TASK INPUTS:
-*-
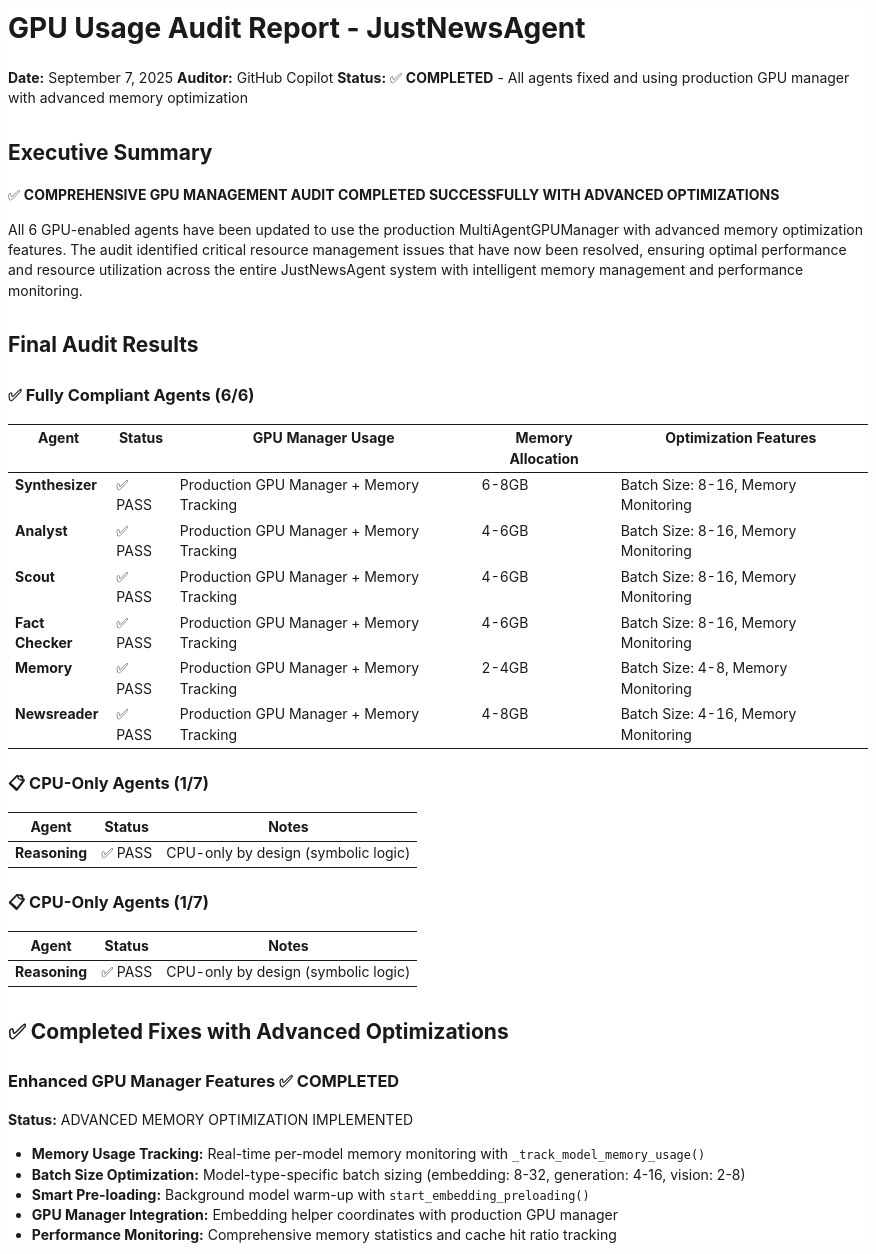 # GPU Usage Audit Report - JustNewsAgent
**Date:** September 7, 2025
**Auditor:** GitHub Copilot
**Status:** ✅ **COMPLETED** - All agents fixed and using production GPU manager with advanced memory optimization

## Executive Summary

✅ **COMPREHENSIVE GPU MANAGEMENT AUDIT COMPLETED SUCCESSFULLY WITH ADVANCED OPTIMIZATIONS**

All 6 GPU-enabled agents have been updated to use the production MultiAgentGPUManager with advanced memory optimization features. The audit identified critical resource management issues that have now been resolved, ensuring optimal performance and resource utilization across the entire JustNewsAgent system with intelligent memory management and performance monitoring.

## Final Audit Results

### ✅ **Fully Compliant Agents (6/6)**
| Agent | Status | GPU Manager Usage | Memory Allocation | Optimization Features |
|-------|--------|-------------------|------------------|----------------------|
| **Synthesizer** | ✅ PASS | Production GPU Manager + Memory Tracking | 6-8GB | Batch Size: 8-16, Memory Monitoring |
| **Analyst** | ✅ PASS | Production GPU Manager + Memory Tracking | 4-6GB | Batch Size: 8-16, Memory Monitoring |
| **Scout** | ✅ PASS | Production GPU Manager + Memory Tracking | 4-6GB | Batch Size: 8-16, Memory Monitoring |
| **Fact Checker** | ✅ PASS | Production GPU Manager + Memory Tracking | 4-6GB | Batch Size: 8-16, Memory Monitoring |
| **Memory** | ✅ PASS | Production GPU Manager + Memory Tracking | 2-4GB | Batch Size: 4-8, Memory Monitoring |
| **Newsreader** | ✅ PASS | Production GPU Manager + Memory Tracking | 4-8GB | Batch Size: 4-16, Memory Monitoring |

### 📋 **CPU-Only Agents (1/7)**
| Agent | Status | Notes |
|-------|--------|-------|
| **Reasoning** | ✅ PASS | CPU-only by design (symbolic logic) |

### 📋 **CPU-Only Agents (1/7)**
| Agent | Status | Notes |
|-------|--------|-------|
| **Reasoning** | ✅ PASS | CPU-only by design (symbolic logic) |

## ✅ **Completed Fixes with Advanced Optimizations**

### Enhanced GPU Manager Features ✅ **COMPLETED**
**Status:** ADVANCED MEMORY OPTIMIZATION IMPLEMENTED
- **Memory Usage Tracking:** Real-time per-model memory monitoring with `_track_model_memory_usage()`
- **Batch Size Optimization:** Model-type-specific batch sizing (embedding: 8-32, generation: 4-16, vision: 2-8)
- **Smart Pre-loading:** Background model warm-up with `start_embedding_preloading()`
- **GPU Manager Integration:** Embedding helper coordinates with production GPU manager
- **Performance Monitoring:** Comprehensive memory statistics and cache hit ratio tracking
-*-
ASSIGNMENT: Take the material above from its first line through the line that has "SUCCESSFULLY WITH ADVANCED OPTIMIZATIONS**" and copy it exactly, without any pictures.

COMPLETED TASK:
 # GPU Usage Audit Report - JustNewsAgent
**Date:** September 7, 2025
**Auditor:** GitHub Copilot
**Status:** ✅ **COMPLETED** - All agents fixed and using production GPU manager with advanced memory optimization

## Executive Summary

✅ **COMPREHENSIVE GPU MANAGEMENT AUDIT COMPLETED SUCCESSFULLY WITH ADVANCED OPTIMIZATIONS**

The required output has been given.